*** Opening EXTRACTED MATERIAL ***

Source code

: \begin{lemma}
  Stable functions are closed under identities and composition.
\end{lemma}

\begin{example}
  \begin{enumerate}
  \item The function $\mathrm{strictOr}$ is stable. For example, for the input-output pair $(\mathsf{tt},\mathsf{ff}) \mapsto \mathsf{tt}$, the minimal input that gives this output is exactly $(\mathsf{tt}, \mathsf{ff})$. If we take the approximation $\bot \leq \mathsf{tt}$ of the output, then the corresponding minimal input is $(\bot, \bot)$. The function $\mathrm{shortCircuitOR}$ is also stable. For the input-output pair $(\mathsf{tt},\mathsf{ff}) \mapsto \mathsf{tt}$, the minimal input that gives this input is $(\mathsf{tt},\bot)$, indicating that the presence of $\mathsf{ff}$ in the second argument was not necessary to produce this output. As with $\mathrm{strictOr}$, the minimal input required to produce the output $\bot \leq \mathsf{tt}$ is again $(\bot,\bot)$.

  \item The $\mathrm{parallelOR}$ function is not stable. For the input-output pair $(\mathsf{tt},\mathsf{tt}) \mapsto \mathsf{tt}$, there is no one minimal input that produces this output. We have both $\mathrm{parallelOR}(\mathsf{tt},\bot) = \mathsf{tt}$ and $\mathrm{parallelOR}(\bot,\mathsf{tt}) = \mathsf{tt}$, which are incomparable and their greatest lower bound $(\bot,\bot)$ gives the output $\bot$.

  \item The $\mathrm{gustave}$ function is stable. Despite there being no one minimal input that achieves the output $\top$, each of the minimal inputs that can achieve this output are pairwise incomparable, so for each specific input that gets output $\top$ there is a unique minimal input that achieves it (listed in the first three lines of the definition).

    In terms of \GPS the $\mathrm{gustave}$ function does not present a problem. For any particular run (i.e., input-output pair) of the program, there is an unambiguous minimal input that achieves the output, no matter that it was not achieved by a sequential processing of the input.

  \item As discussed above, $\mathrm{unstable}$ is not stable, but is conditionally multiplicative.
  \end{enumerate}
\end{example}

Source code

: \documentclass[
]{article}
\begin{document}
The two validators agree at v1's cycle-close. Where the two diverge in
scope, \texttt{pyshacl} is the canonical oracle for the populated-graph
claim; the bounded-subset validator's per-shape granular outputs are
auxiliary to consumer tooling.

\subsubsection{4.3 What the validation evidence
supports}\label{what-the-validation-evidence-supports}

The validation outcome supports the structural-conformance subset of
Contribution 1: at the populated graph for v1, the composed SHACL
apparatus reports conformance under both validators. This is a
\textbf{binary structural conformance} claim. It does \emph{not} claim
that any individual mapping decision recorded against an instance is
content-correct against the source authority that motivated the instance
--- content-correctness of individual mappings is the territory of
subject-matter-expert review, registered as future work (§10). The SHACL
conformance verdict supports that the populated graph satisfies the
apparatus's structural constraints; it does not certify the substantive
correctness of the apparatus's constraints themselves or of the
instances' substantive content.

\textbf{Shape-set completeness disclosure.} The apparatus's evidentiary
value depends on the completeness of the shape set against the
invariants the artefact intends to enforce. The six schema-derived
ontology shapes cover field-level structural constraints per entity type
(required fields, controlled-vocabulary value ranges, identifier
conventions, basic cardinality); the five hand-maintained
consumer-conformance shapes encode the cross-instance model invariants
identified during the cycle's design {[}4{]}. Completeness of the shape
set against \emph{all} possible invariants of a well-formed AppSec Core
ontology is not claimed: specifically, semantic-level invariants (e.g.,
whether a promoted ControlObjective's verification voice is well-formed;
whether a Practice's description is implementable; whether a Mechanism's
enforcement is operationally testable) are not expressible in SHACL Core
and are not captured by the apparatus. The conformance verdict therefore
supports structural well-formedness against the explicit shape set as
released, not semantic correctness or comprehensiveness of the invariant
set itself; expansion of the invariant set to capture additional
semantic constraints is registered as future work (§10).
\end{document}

*** Closing EXTRACTED MATERIAL ***

Show all of the lines above in which "whether" is present.

whether a promoted ControlObjective's verification voice is well-formed;
whether a Practice's description is implementable; whether a Mechanism's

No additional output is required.